### BRIEF
As the lines appear below, please set them down exactly, starting at the first and finishing with the one containing "Priemerná naplnenosť vozidla je".

### DATASET RECORDS

++++

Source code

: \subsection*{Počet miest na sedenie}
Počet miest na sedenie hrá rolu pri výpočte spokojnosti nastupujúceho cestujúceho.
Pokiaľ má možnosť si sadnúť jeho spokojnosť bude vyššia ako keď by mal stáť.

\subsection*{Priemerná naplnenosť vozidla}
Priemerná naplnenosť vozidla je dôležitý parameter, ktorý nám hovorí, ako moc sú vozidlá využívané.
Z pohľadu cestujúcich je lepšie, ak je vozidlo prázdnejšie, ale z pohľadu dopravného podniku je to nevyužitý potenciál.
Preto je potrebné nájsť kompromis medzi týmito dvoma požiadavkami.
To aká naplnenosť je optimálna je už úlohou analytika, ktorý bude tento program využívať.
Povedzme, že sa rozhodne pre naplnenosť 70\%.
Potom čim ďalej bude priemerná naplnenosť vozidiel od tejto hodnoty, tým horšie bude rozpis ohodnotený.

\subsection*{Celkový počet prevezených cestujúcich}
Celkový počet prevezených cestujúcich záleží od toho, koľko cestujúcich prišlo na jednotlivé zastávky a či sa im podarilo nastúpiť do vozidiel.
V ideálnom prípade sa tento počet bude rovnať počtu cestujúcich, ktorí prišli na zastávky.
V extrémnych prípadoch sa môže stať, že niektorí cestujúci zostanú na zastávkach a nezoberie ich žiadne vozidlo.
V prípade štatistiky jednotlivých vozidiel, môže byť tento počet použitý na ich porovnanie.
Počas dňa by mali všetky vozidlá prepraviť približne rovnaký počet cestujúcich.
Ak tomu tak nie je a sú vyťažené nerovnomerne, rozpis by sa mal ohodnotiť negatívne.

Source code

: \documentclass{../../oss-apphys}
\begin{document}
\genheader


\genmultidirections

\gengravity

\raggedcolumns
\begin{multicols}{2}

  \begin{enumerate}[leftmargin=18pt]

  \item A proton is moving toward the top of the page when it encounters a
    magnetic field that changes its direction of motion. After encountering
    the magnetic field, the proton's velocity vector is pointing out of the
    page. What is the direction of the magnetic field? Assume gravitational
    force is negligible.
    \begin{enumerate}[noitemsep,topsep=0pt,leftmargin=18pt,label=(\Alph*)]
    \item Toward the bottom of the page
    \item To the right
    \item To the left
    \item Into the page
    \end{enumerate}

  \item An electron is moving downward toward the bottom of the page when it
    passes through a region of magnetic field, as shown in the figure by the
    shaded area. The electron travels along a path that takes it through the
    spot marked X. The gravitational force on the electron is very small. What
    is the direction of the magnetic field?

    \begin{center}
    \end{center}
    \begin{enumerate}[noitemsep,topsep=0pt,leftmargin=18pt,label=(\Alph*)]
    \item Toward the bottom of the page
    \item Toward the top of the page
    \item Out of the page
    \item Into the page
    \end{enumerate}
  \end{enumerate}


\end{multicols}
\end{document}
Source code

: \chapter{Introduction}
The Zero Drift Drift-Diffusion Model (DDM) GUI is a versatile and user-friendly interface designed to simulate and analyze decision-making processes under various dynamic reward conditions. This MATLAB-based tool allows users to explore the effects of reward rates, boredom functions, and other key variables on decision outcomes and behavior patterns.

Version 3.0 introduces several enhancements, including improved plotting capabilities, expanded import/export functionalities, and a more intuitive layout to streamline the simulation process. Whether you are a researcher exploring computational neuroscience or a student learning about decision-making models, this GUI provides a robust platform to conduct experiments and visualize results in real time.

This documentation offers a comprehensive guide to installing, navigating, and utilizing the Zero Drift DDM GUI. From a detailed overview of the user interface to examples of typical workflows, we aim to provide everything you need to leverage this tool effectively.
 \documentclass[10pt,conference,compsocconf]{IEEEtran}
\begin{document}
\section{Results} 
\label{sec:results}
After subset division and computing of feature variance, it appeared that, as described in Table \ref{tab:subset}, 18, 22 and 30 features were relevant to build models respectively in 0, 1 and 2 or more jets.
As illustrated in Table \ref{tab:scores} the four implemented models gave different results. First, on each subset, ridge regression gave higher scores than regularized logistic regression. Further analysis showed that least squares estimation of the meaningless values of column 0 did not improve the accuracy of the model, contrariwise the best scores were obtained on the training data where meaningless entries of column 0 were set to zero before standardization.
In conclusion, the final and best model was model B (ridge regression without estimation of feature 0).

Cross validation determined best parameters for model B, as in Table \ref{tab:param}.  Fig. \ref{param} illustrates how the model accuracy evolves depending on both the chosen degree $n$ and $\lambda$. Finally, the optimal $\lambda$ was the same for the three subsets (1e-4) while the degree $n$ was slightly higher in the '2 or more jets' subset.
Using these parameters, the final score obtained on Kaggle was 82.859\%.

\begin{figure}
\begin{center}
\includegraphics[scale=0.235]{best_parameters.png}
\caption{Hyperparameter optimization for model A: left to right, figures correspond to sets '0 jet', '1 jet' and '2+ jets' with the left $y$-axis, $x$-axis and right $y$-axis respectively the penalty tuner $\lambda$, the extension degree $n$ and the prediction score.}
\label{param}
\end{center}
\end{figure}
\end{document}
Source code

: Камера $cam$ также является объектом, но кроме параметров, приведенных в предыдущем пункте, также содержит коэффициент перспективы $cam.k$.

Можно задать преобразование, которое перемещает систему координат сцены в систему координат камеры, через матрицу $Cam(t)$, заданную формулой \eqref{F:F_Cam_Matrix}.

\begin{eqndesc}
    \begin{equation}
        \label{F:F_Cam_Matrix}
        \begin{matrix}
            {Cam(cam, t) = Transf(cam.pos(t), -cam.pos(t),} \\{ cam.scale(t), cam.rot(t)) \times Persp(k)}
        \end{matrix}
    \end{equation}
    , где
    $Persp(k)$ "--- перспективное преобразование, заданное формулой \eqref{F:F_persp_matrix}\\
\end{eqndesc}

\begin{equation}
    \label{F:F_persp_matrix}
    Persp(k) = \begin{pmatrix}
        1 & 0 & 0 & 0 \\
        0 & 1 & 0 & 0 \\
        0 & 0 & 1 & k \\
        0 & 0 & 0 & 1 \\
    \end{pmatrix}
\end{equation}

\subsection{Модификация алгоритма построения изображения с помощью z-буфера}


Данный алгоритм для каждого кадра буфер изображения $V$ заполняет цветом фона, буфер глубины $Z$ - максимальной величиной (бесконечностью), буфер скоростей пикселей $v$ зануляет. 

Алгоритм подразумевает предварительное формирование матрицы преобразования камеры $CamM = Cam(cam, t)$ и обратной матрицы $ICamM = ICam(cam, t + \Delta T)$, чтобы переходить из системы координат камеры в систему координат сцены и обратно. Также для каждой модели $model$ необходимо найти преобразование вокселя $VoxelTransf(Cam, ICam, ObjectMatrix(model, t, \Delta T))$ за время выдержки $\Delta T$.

++++

### OUTPUT OF THE TASK
Source code

: \subsection*{Počet miest na sedenie}
Počet miest na sedenie hrá rolu pri výpočte spokojnosti nastupujúceho cestujúceho.
Pokiaľ má možnosť si sadnúť jeho spokojnosť bude vyššia ako keď by mal stáť.

\subsection*{Priemerná naplnenosť vozidla}
Priemerná naplnenosť vozidla je dôležitý parameter, ktorý nám hovorí, ako moc sú vozidlá využívané.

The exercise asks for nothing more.